Endogenous Financial Openness: Efficiency and Political Economy Considerations
36 Pages Posted: 11 Dec 2003 Last revised: 21 Sep 2010
Date Written: December 2003
This paper studies the endogenous determination of financial openness. We outline a framework where financial openness is endogenously determined by the authority's choice of financial repression as a taxation device, and where the private sector determines endogenously the magnitude of capital flight. The optimal financial repression is shown to depend on the openness of the economy to international trade, the efficiency of the tax system (which in turn may be affected by political economy considerations), and on political polarization and the degree of opportunism. Similar predictions are obtained in a model where authorities pursue an opportunistic policy representing the interest of a narrow pressure group that engages in capital flight due to political uncertainty. We confirm the predictions of the models, showing that de-facto financial openness [measured by (gross private capital inflows + outflows)/GDP] depends positively on lagged trade openness, and GDP/Capita.
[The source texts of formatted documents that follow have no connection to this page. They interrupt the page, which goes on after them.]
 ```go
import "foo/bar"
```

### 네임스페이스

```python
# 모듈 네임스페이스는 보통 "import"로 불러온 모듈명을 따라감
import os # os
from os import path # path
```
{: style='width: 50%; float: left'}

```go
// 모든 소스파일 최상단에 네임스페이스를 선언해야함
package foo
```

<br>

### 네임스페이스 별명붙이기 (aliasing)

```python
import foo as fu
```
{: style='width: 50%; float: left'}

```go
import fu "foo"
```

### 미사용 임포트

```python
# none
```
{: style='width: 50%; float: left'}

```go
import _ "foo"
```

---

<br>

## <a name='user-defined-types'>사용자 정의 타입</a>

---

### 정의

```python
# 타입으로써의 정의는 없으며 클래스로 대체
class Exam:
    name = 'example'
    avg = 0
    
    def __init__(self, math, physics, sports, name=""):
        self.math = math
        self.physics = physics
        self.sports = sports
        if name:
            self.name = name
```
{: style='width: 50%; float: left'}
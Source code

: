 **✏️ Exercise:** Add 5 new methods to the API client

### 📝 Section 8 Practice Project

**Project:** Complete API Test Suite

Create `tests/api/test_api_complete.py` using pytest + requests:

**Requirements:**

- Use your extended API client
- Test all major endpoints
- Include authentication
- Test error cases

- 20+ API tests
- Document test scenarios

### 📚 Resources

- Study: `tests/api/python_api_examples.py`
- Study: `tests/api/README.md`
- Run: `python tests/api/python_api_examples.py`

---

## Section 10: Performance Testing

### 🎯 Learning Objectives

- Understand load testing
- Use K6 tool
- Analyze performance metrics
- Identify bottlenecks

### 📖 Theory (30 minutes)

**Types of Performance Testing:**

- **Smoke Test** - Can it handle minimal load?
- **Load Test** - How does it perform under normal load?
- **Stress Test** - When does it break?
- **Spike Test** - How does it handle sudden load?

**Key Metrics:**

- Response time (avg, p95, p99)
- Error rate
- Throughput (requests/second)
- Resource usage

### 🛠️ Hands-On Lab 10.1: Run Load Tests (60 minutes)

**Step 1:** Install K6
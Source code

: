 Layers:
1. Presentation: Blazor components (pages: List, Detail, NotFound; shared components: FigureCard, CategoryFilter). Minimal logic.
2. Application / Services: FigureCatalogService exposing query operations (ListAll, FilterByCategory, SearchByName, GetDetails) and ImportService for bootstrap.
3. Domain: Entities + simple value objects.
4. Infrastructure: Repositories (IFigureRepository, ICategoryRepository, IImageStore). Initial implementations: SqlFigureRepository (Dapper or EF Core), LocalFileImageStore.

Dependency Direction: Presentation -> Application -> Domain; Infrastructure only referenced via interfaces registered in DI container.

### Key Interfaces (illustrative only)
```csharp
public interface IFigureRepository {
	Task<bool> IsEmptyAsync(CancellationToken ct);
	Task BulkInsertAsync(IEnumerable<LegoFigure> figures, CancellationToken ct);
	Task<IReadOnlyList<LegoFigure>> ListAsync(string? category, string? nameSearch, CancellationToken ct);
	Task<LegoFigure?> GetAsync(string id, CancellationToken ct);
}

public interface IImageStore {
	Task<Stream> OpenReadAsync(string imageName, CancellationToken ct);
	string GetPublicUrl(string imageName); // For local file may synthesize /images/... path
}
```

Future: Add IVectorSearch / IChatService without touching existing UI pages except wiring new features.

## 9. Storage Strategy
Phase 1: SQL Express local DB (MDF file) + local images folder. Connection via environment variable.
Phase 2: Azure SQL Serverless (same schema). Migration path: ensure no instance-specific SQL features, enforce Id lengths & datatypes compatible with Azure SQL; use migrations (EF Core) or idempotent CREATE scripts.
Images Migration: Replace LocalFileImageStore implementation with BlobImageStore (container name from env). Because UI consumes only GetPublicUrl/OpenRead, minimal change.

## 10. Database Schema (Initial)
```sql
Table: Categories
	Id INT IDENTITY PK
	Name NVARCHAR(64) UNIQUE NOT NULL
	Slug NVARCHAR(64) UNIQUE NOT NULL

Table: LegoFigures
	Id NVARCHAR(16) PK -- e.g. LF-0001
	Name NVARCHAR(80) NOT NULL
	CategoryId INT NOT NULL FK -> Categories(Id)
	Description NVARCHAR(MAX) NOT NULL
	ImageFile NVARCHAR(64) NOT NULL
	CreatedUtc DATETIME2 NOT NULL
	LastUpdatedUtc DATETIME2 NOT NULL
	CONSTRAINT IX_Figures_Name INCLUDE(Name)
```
For developing countries, we find that a one standard deviation increase in commercial openness is associated with a 9.5 percent increase in de-facto financial openness (% of GDP), a one standard deviation increase in the democratization index reduces financial openness by 3.5%, and a one standard deviation increase in corruption is associated with a 3% reduction of financial openness. Similar negative dependence applies for measures of political competition. The impact of a budget surplus on financial openness is negative for developing countries, but positive for the OECD. The theoretical and empirical analysis leads us to conclude that a more openly competitive, free and inclusive political system will lead to lower levels of de-facto financial openness after controlling for incomes, macroeconomic policy (inflation and budget surpluses), interest rates and commercial openness.